(Your objective):
How many lines in the listing include the string "digital"? Reply with the number alone.

(Material for the task):

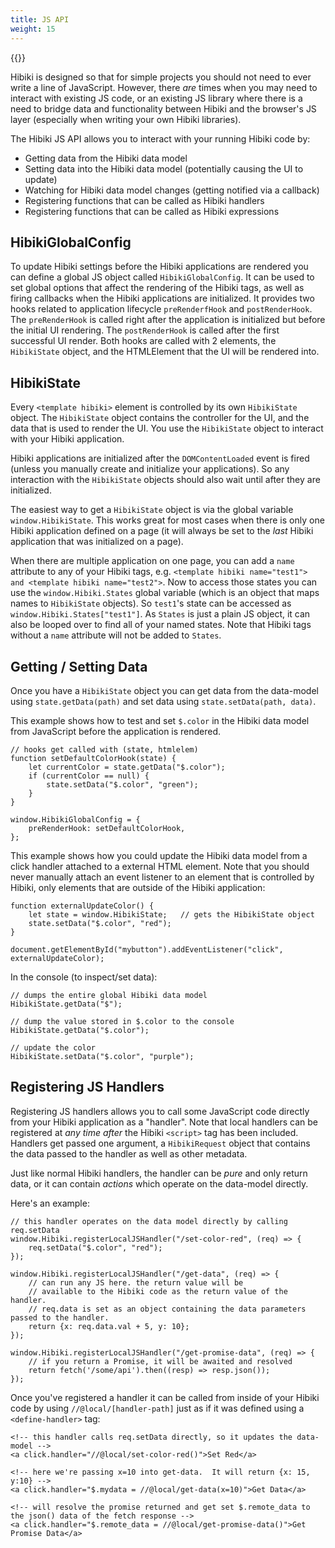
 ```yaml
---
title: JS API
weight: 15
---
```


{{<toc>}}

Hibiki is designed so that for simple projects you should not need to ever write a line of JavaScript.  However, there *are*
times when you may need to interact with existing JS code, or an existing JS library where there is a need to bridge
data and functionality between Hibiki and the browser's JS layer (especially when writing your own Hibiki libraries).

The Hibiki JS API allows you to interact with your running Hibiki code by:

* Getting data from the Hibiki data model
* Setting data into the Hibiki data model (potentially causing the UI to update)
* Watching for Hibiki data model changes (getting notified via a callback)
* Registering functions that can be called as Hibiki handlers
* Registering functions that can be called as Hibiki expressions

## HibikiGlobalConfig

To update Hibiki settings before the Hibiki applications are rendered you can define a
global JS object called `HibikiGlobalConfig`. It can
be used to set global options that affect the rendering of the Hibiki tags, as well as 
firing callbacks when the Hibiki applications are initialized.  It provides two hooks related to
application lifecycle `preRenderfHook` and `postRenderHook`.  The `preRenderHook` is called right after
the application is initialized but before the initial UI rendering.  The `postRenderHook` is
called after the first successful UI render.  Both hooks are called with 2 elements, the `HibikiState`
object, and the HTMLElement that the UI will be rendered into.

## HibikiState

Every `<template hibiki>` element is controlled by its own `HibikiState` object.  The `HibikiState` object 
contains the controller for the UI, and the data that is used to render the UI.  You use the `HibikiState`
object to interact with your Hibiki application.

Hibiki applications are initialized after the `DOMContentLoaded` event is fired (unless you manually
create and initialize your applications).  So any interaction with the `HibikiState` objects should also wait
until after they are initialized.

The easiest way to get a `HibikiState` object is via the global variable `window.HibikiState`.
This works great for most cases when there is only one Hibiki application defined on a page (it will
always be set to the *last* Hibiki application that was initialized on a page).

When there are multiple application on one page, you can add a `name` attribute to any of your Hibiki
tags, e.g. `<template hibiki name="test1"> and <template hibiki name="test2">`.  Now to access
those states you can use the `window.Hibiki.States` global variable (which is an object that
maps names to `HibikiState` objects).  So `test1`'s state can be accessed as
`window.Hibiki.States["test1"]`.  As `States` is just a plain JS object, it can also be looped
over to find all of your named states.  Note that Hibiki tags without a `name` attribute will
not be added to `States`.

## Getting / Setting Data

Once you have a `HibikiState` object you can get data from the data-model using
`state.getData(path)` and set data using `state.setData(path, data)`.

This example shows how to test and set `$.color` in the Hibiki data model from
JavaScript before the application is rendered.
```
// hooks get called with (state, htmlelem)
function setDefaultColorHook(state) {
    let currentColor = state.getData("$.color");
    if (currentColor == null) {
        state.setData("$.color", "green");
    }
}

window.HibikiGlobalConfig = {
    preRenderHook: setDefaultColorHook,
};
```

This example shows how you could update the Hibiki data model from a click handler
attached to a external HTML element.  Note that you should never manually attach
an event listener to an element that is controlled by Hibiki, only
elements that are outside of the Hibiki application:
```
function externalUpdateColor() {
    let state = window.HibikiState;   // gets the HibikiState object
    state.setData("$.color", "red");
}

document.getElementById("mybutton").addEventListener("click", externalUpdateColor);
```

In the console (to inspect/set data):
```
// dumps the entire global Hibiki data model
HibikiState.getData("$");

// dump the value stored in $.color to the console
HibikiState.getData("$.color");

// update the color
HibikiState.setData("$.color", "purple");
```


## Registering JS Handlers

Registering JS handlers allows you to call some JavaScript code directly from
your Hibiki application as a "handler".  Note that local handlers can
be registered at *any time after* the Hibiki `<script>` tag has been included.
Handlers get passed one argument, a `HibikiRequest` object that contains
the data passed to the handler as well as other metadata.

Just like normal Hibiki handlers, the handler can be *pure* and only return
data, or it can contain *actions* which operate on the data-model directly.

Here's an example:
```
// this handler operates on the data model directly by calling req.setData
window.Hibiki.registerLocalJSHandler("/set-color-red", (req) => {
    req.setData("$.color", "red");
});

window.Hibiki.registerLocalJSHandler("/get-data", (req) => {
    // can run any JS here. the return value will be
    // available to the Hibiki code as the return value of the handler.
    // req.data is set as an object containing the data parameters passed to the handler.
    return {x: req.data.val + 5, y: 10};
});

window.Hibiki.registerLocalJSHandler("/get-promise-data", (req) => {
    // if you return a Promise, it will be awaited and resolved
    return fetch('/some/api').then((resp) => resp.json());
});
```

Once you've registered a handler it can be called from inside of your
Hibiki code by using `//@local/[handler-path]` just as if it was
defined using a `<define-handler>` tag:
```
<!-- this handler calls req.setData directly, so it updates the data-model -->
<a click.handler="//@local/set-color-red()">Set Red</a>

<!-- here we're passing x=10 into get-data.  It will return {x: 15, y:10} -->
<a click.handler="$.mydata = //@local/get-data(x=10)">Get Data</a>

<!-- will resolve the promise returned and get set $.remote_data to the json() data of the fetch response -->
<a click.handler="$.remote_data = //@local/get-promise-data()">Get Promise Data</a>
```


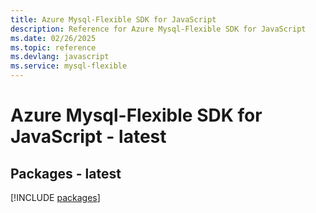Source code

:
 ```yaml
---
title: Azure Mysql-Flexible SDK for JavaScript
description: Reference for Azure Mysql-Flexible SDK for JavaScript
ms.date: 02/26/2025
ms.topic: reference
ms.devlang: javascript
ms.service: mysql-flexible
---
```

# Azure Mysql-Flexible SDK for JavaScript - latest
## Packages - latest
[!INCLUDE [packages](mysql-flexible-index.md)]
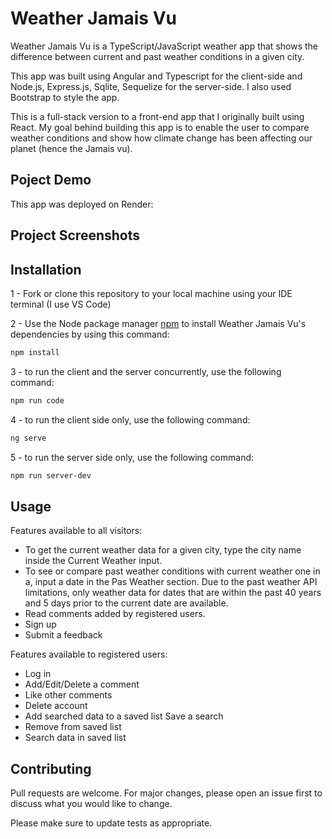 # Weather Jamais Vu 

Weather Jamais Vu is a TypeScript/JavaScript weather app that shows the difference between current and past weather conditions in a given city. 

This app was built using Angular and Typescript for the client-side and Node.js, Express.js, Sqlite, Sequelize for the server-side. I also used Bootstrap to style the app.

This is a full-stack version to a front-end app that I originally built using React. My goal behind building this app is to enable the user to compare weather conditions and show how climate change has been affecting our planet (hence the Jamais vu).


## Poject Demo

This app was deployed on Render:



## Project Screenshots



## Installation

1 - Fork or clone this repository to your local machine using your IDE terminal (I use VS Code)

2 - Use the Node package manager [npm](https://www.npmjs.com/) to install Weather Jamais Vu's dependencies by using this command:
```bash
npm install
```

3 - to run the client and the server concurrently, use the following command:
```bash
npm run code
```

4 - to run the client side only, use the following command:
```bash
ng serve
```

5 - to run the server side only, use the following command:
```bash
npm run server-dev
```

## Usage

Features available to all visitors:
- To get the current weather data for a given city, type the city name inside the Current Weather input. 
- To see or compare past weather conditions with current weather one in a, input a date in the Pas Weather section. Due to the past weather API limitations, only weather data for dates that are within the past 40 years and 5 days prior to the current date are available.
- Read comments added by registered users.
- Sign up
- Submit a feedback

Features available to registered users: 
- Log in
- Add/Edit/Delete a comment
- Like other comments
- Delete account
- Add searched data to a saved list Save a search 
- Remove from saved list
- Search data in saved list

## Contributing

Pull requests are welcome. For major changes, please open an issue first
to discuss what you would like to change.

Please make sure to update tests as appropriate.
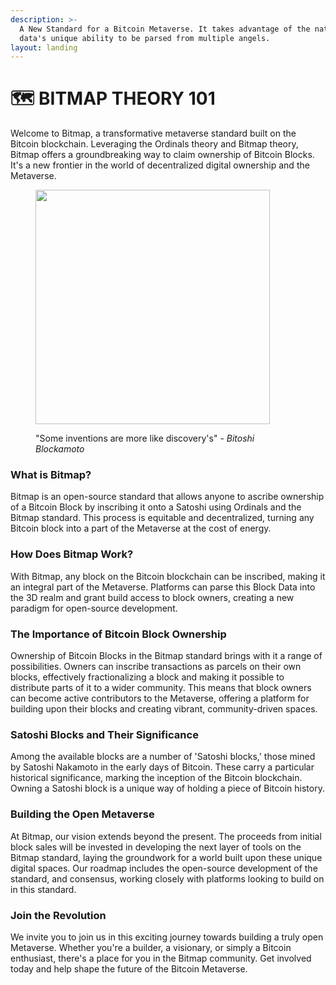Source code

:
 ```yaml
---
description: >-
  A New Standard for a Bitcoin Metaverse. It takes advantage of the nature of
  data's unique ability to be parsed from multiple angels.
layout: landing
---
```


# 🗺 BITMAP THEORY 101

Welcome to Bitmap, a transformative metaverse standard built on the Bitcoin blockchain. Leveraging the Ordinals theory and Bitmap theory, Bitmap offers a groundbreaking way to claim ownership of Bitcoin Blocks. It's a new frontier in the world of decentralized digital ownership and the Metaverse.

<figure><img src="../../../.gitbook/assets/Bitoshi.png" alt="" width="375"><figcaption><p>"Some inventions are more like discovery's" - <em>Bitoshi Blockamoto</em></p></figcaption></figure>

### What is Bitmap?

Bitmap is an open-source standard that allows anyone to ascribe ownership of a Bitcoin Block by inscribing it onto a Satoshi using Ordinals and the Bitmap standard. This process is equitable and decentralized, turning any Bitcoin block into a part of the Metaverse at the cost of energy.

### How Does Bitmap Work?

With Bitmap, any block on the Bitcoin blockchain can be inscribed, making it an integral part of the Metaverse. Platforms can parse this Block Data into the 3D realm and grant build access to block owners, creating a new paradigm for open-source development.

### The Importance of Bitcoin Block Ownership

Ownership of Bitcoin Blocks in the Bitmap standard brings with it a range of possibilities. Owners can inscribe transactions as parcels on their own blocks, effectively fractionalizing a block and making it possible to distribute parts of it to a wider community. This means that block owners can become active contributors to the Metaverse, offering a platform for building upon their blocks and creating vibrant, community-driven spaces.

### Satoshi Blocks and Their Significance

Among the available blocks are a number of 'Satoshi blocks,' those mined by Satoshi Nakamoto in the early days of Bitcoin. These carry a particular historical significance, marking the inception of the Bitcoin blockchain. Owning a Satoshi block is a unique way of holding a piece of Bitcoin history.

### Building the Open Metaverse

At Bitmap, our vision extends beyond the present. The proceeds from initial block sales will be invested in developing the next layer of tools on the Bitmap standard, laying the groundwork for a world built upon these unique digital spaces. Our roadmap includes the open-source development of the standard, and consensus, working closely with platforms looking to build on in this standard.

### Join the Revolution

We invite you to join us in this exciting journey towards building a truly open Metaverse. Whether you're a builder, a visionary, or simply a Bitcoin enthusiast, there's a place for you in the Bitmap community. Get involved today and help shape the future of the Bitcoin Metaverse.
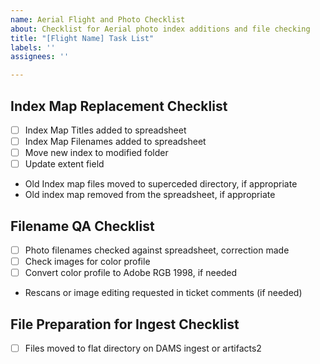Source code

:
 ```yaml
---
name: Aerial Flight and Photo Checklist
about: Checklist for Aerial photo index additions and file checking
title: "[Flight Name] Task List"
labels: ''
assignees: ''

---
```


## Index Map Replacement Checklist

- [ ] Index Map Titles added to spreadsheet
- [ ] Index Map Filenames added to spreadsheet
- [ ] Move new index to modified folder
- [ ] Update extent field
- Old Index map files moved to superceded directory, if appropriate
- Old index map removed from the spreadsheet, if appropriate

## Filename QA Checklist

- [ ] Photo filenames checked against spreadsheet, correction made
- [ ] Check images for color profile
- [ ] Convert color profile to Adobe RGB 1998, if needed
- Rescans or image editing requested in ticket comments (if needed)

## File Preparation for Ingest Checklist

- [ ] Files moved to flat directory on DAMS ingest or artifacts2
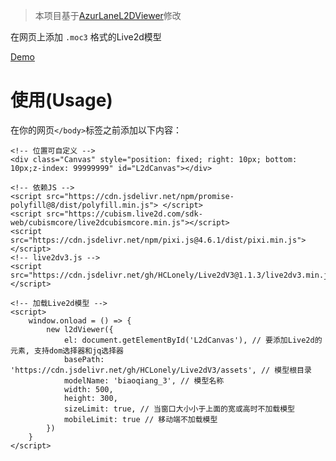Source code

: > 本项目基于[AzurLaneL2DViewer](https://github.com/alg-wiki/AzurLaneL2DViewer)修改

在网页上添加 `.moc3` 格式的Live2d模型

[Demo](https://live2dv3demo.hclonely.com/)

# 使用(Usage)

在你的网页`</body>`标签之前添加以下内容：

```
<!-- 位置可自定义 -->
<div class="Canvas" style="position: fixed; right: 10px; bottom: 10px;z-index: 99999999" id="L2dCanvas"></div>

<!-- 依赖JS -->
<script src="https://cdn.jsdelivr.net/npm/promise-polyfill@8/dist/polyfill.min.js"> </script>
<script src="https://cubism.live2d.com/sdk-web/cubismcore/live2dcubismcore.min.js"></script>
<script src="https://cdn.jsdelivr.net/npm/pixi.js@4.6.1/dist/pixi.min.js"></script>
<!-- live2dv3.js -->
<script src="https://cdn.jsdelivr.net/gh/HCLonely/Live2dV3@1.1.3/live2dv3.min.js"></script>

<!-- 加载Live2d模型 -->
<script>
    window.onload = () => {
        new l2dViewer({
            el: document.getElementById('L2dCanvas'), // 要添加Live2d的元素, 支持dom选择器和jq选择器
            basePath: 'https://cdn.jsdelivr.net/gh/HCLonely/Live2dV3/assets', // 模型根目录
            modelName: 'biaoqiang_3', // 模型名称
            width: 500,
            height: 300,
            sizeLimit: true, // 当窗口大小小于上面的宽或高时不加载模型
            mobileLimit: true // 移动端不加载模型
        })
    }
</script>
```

(Response area):
2